▶ What you will do:
For each line below that holds the word "class", make a copy.

▶ Exercise input:
Segment Open

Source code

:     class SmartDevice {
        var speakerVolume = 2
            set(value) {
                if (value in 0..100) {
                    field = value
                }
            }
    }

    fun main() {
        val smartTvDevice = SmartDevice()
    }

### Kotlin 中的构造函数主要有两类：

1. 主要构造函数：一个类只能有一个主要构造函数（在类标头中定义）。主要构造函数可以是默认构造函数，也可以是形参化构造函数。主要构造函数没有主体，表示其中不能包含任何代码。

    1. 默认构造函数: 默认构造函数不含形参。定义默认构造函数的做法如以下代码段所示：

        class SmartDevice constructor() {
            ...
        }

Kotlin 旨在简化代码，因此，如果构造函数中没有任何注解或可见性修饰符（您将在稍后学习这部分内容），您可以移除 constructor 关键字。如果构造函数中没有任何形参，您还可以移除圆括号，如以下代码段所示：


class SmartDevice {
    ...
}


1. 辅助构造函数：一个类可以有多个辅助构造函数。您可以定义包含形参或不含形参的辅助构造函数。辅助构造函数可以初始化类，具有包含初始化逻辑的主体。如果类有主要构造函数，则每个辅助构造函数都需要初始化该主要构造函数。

Segment Closed

▶ Completed exercise:
:     class SmartDevice {
        class SmartDevice constructor() {
class SmartDevice {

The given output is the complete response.